The Crusades is a 1935 American historical adventure film produced and directed by Cecil B. DeMille, and originally released by Paramount Pictures. It stars Loretta Young as Berengaria of Navarre and Henry Wilcoxon as Richard I of England. It was nominated for an Academy Award for Best Cinematography (Victor Milner)[4] as well as for Best Foreign Film at the Venice Film Festival in 1935.[5]

Plot

Mostly taking elements from the Third Crusade, King Richard the Lionheart is enlisted in a crusade to bring Jerusalem back into Christian hands in order to get out of a betrothal with Princess Alice of France. En route, Richard meets Berengaria, Princess of Navarre and marries her in exchange for food for his men. During the Crusaders' attempts to get past the walls of Acre, Berengaria is captured by the Muslim Sultan Saladin and he brings her back to Jerusalem and attempts to woo her. Eventually, the Crusaders make their way to Jerusalem and after many battles Saladin declares a truce and Richard agrees. Berengaria and Richard fall in love and all the gates of Jerusalem are opened.

Cast

Reception

Andre Sennwald of The New York Times called the film a "grand show" and "two hours of tempestuous extravaganza". Sennwald also praised the "superbly managed" staging of the attack on the city of Acre and cited "excellent performances" all around, stating in conclusion, "It is rich in the kind of excitement that pulls an audience irresistibly to the edge of its seat."[6] Variety also praised the film, writing, "Probably only DeMille could make a picture like Crusades – and get away with it. It's long, and the story is not up to some of his previous films, but the production has sweep and spectacle."[7] Film Daily declared it "one of the best DeMille pictures ... The battle scenes are among the most thrilling made since the inception of talking pictures."[8] John Mosher of The New Yorker was less enthused, finding it "rather mild De Mille" that "doesn't compare by a long shot with many other scenes in the Master's collection. There is nothing in the film as astonishing as his Passing through the Red Sea, nothing as amazingly ornamental as his arenas of Imperial Rome." Mosher did praise Wilcoxon's performance, however, especially in his scenes with Young.[9] Similarly reserved, Graham Greene writing for The Spectator described it as "a very long film" with a "stuffy horsehair atmosphere of beards and whiskers", and criticized its historical accuracy as "a little quiet fun at the expense of Clio" with as "complete [a] lack of period sense" as "decorated mid-Victorian Bibles". Greene did praise de Mille's "childlike eye for details", however, and characterized the set-piece scenes (e.g. the cavalry charge and the storming of Acre) as "scenes of real executive genius".[10]

Cultural context

Lorraine K. Stock writes in Hollywood in the Holy Land, in her chapter "Now Starring in the Third Crusade" that Crusading films have been used by European and American countries to spread a political or cultural agenda. One way with which this is done is through the main Crusading "heroes" such as Richard the Lionhearted and main antagonist Saladin. Many films have used the relationship between Richard I and Saladin. In this particular film the relationship between Richard I and Saladin is connected not only by the conflict of the Crusade but "an improbable, if entertaining, erotic triangle" with Berengaria of Navarre. Stock notes that this relationship and the events which occur can be seen as a reaction to events after the First World War and especially America's isolationism. For example, Richard the Lionhearted at first does not want to get married, so he goes on Crusade despite showing signs of not being religious. Berengaria can also be seen as a "medieval League of Nations" when negotiations between Saladin and Richard I occur at the end of the movie.

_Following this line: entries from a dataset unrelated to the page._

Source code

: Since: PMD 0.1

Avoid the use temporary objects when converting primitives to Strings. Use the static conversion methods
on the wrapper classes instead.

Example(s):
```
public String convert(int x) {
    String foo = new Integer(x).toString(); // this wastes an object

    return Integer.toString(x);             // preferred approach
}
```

A main concern for such films is the way Muslims and Crusaders are portrayed. Throughout the film Stock notes that there are a negative portrayals of Saladin and the Muslims. For instance Stock notes that the Crusaders are all dressed in mail armor with the cross upon their chests while Saladin and the Saracens are dressed mainly in "flowing robes of luxury fabrics" and "silken sashes". The Saracens shown as oriental but also "exotically feminized" according to Stock. Another scene has the Saracens shoot a Crusader messenger, who demand surrender of the city, with one of them wearing a helmet with devil horns upon it. There are other moments with which the Europeans mention devilry or call Muslims infidels. Stock says DeMille "establish the stereotypes of Richard and Saladin that subsequent films would repeat…".[11]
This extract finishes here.